:: EXCERPTED DATA ::

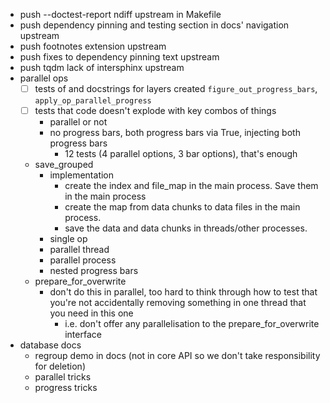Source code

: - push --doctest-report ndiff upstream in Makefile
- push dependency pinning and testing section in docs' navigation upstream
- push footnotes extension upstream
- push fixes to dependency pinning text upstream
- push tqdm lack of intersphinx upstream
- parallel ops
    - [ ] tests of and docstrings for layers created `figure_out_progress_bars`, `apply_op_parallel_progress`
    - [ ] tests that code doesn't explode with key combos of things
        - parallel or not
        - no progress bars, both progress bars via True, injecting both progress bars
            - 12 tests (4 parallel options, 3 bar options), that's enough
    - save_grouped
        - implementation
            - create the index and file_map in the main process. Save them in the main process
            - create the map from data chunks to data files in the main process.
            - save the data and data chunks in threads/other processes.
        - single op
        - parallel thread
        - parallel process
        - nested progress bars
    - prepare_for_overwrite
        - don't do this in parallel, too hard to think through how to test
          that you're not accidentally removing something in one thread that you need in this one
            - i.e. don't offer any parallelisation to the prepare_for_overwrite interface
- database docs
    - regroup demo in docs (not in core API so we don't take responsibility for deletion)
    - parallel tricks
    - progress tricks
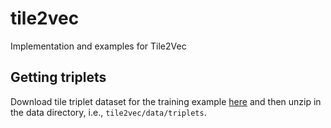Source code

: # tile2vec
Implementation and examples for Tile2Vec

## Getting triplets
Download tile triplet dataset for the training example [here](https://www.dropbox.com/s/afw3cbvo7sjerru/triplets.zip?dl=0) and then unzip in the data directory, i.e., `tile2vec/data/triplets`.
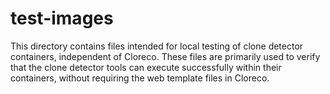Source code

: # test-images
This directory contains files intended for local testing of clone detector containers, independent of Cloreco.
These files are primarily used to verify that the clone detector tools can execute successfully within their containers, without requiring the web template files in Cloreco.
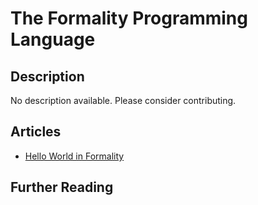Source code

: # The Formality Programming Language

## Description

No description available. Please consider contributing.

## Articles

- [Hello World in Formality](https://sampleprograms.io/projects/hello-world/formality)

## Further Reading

:::

EXERCISE DESCRIPTION: Return, exactly as they stand, the lines above from the one with "## Getting triplets" to the one with "This directory contains", omitting any pictures among them.

TASK OUTPUT:
## Getting triplets
Download tile triplet dataset for the training example [here](https://www.dropbox.com/s/afw3cbvo7sjerru/triplets.zip?dl=0) and then unzip in the data directory, i.e., `tile2vec/data/triplets`.
Source code

: # test-images
This directory contains files intended for local testing of clone detector containers, independent of Cloreco.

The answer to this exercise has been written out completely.